─── STUDY MATERIAL
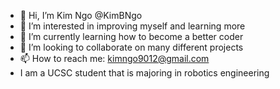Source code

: - 👋 Hi, I’m Kim Ngo @KimBNgo
- 👀 I’m interested in improving myself and learning more
- 🌱 I’m currently learning how to become a better coder
- 💞️ I’m looking to collaborate on many different projects
- 📫 How to reach me: kimngo9012@gmail.com
- I am a UCSC student that is majoring in robotics engineering

<!---
KimBNgo/KimBNgo is a ✨ special ✨ repository because its `README.md` (this file) appears on your GitHub profile.
You can click the Preview link to take a look at your changes.
--->
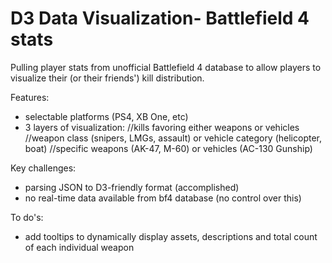 D3 Data Visualization- Battlefield 4 stats
=======

Pulling player stats from unofficial Battlefield 4 database to allow players to visualize their (or their friends') kill distribution. 

Features:
- selectable platforms (PS4, XB One, etc) 
- 3 layers of visualization: 
    //kills favoring either weapons or vehicles
    //weapon class (snipers, LMGs, assault) or vehicle category (helicopter, boat)
    //specific weapons (AK-47, M-60) or vehicles (AC-130 Gunship)

Key challenges:
- parsing JSON to D3-friendly format (accomplished)
- no real-time data available from bf4 database (no control over this)

To do's:
- add tooltips to dynamically display assets, descriptions and total count of each individual weapon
──────
ASSIGNED TASK:
No pictures belong in the copy. Repeat the entries exactly.

ANSWER SECTION:
Source code

: - 👋 Hi, I’m Kim Ngo @KimBNgo
- 👀 I’m interested in improving myself and learning more
- 🌱 I’m currently learning how to become a better coder
- 💞️ I’m looking to collaborate on many different projects
- 📫 How to reach me: kimngo9012@gmail.com
- I am a UCSC student that is majoring in robotics engineering

<!---
KimBNgo/KimBNgo is a ✨ special ✨ repository because its `README.md` (this file) appears on your GitHub profile.
You can click the Preview link to take a look at your changes.
--->
 D3 Data Visualization- Battlefield 4 stats
=======

Pulling player stats from unofficial Battlefield 4 database to allow players to visualize their (or their friends') kill distribution. 

Features:
- selectable platforms (PS4, XB One, etc) 
- 3 layers of visualization: 
    //kills favoring either weapons or vehicles
    //weapon class (snipers, LMGs, assault) or vehicle category (helicopter, boat)
    //specific weapons (AK-47, M-60) or vehicles (AC-130 Gunship)

Key challenges:
- parsing JSON to D3-friendly format (accomplished)
- no real-time data available from bf4 database (no control over this)

To do's:
- add tooltips to dynamically display assets, descriptions and total count of each individual weapon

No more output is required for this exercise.